Dans l'église même, Henri s'employait de son mieux : il eut maintes fois l'honneur d'être délégué par le Frère Jérôme, sacristain d'Ars, ou par l'un des messieurs de garde pour introduire à la sacristie les pénitents du saint Curé ; il fallait le voir soulever avec gravité la tige de fer qui fermait le passage.

 

M. le Curé permettait qu'on laissât pénétrer ce jeune garçon dans le jardin du presbytère. Sans doute le saint en avait-il fait couper les arbres fruitiers, du temps où le vaste potager n'était séparé de la rue que par une haie vive ; il avait de la sorte supprimé radicalement les tentations de maraude ! Mais, sous la protection d'un mur dû à l'administration municipale, des pêchers avaient poussé. Henri pouvait donc s'en donner à cœur joie. Quand il avait bien considéré le cadran solaire planté au milieu du jardin, il gambadait dans les allées, sans trop endommager l'oseille et la laitue de Catherine Lassagne ; car la bonne Catherine, qui ne dirigeait plus dans ce temps-là la « maison de Providence », entretenait le clos du presbytère, aidée puissamment par sa compagne Jeanne-Marie Chanay retirée avec elle dans une maisonnette auprès de la vieille cure. À la belle saison, Henri secouait assez souvent les pêchers pour en faire tomber les fruits mûrs. Catherine ou Jeanne-Marie grondaient, faisaient leurs rapports à M. Vianney. « Mais puisqu'il en a la permission ! » répondait paisiblement le bon saint.
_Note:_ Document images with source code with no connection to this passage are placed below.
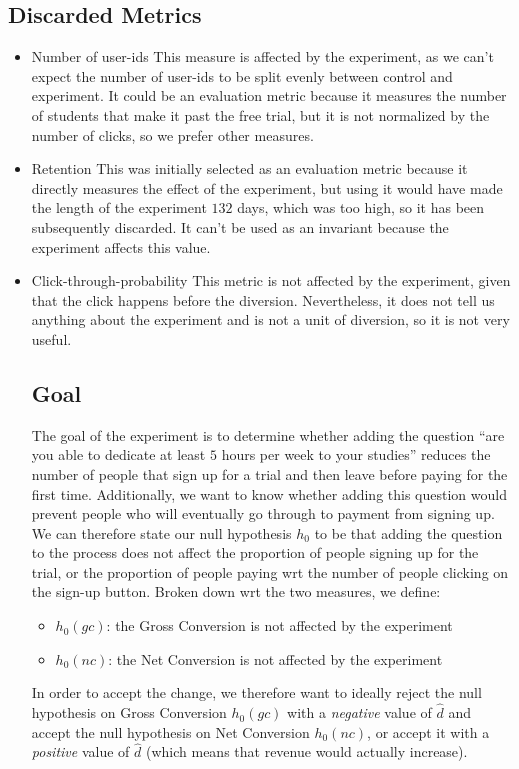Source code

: \documentclass[12pt,a4paper]{article}
\begin{document}
\subsection{Discarded Metrics}
\begin{itemize}
\item Number of user-ids
This measure is affected by the experiment, as we can't expect the number of
user-ids to be split evenly between control and experiment. It could be an
evaluation metric because it measures the number of students that make it past
the free trial, but it is not normalized by the number of clicks, so we prefer
other measures.

\item Retention
This was initially selected as an evaluation metric because it directly measures
the effect of the experiment, but using it would have made the length of the
experiment $132$ days, which was too high, so it has been subsequently
discarded.  It can't be used as an invariant because the experiment affects this
value.

\item Click-through-probability
This metric is not affected by the experiment, given that the click happens
before the diversion. Nevertheless, it does not tell us anything about the
experiment and is not a unit of diversion, so it is not very useful.

\subsection{Goal}
The goal of the experiment is to determine whether adding the question ``are you
able to dedicate at least $5$ hours per week to your studies'' reduces the
number of people that sign up for a trial and then leave before paying for the
first time. Additionally, we want to know whether adding this question would
prevent people who will eventually go through to payment from signing up.
We can therefore state our null hypothesis $h_0$ to be that adding the question
to the process does not affect the proportion of people signing up for the
trial, or the proportion of people paying wrt the number of people clicking on
the sign-up button. Broken down wrt the two measures, we define:

\begin{itemize}
\item $h_0(gc)$: the Gross Conversion is not affected by the experiment
\item $h_0(nc)$: the Net Conversion is not affected by the experiment
\end{itemize}

In order to accept the change, we therefore want to ideally reject the null
hypothesis on Gross Conversion $h_0(gc)$ with a \emph{negative} value of
$\hat{d}$ and accept the null hypothesis on Net Conversion $h_0(nc)$, or accept
it with a \emph{positive} value of $\hat{d}$ (which means that revenue would
actually increase).

\end{itemize}
\end{document}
Presque tous les soirs – et c'était pour lui le moment impatiemment attendu – Henri se faufilait parmi les prêtres et les laïcs qui avaient la faveur de reconduire M. Vianney jusqu'à sa chambre.
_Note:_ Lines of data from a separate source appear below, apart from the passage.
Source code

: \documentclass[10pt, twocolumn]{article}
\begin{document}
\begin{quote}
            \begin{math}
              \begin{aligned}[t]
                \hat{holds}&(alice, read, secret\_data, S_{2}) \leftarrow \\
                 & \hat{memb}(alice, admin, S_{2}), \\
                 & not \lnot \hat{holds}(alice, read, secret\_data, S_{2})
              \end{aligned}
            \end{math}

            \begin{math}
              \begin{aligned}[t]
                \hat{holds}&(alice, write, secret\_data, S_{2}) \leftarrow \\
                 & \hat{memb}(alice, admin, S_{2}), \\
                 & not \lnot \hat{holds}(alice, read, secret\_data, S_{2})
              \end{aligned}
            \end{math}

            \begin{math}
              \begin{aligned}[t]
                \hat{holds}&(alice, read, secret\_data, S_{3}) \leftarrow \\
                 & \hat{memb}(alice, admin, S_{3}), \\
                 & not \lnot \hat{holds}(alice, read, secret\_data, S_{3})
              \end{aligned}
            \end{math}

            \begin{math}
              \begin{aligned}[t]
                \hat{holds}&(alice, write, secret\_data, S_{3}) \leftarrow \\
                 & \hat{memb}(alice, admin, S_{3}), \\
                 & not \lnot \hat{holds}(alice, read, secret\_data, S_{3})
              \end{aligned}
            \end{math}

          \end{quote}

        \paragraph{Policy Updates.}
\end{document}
« Mon enfant, comment as-tu passé la journée ? » lui demandait le serviteur de Dieu. Et le petit racontait ingénument ce qui l'avait intéressé ce jour-là. Plus d'une fois, le Curé d'Ars le fit s'agenouiller près de lui pour une courte prière. Toute sa vie, Henri devait se souvenir de l'émotion qu'il éprouvait à voir M. Vianney parler à Dieu avec une foi si ardente, les yeux levés vers son crucifix, des larmes ruisselant soudain sur son visage. Le saint le renvoyait ensuite après l'avoir béni d'un signe de croix sur le front, et continuait de converser avec ses visiteurs.

Henri fit dans le village un séjour de près d'une année. Sa pieuse mère, qui vint l'y voir à plusieurs reprises, lui trouvait à chaque fois meilleure mine. Quand elle l’emmena d'Ars définitivement, le serviteur de Dieu déclara que l'enfant ne se ressentirait plus jamais de son mal, qu'il se marierait et aurait de la famille.

Trois prédictions qui se réalisèrent (1).

 

(1) Ces détails proviennent de M. l'abbé Guéret, curé-doyen de Souvigny, au diocèse de Moulins, qui connut assez intimement M. Henri C., le héros de l'histoire, et qui la lui entendit raconter plus d'une fois.